Wracając do indeksu urban.one, w maju 2023 r. odczyt dla Warszawy wyniósł 118,45 pkt i był o 0,32 pkt niższy niż w kwietniu oraz o 0,72 pkt wyższy niż w maju 2022 r.
Choć średnie ceny transakcyjne, na co wskazują odczyty indeksu, ustabilizowały się w największych polskich miastach, to w odmiennym kierunku podążają stawki ofertowe. Zgodnie z danymi Cenatorium, na siedmiu największych rynkach pierwotnych w Polsce, średnie oczekiwania deweloperów wzrosły w maju o 6,6 proc. względem kwietnia.

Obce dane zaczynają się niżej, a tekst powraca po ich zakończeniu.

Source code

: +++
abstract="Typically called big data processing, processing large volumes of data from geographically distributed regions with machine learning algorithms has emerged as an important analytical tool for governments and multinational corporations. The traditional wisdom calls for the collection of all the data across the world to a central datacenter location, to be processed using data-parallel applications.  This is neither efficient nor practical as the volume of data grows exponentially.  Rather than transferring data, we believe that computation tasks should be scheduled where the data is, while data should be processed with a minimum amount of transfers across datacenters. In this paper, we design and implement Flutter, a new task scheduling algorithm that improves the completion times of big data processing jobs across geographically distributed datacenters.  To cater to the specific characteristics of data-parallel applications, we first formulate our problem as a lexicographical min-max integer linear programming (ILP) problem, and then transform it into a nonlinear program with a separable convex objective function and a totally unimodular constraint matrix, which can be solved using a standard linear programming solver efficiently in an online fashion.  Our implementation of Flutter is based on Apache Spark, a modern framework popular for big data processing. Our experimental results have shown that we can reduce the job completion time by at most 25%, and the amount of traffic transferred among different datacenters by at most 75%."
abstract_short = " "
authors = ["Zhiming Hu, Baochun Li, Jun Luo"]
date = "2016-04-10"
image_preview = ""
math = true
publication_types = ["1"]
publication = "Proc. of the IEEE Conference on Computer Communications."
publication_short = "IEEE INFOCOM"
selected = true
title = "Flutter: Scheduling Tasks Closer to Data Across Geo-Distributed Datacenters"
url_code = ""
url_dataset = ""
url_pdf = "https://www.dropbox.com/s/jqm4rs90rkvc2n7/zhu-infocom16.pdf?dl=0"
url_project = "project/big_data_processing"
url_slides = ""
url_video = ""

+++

Biorąc pod uwagę poszczególne miasta, sytuacja nie była jednak jednorodna. O ile w Warszawie wzrost średniej ceny ofertowej w ujęciu miesięcznym wyniósł 6,7 proc., o tyle we Wrocławiu, Poznaniu i Łodzi było to ok. 1 proc.
Jak zauważa Małgorzata Wełnowska, wzrosty cen mieszkań, które można było zaobserwować w poszczególnych miastach, wynikały przede wszystkim ze zmiany struktury mieszkań wprowadzanych do oferty oraz struktury sprzedawanych lokali. Więcej mniejszych mieszkań w ofercie ma bowiem przełożenie na wyższą średnią cenę ofertową.
Coraz droższa budowa domu
Z kronikarskiego obowiązku sprawdźmy jeszcze, jak kształtował się w maju odczyt indeksu urban.one liczonego dla gruntów budowlanych. W maju wyniósł on 141,33 pkt i był o 0,96 pkt wyższy niż w kwietniu oraz o 0,25 pkt wyższy niż w maju 2022 r. Od ponad roku odczyt indeksu waha się pomiędzy 139 a 142 pkt.
Chcącym postawić dom jednorodzinnym sen z powiek spędzają przede wszystkim rosnące ceny materiałów i usług budowlanych. Jak pisaliśmy niedawno w artykule „Koszty budowy domu wyraźnie przyspieszyły”, średni koszt wzniesienia domu w stanie surowym zamkniętym wzrósł w maju 2023 r. względem analogicznego miesiąca 2022 r. o 26,8 proc. Osiągnięcie stanu deweloperskiego kosztowało w maju średnio o 23,2 proc. więcej niż przed rokiem.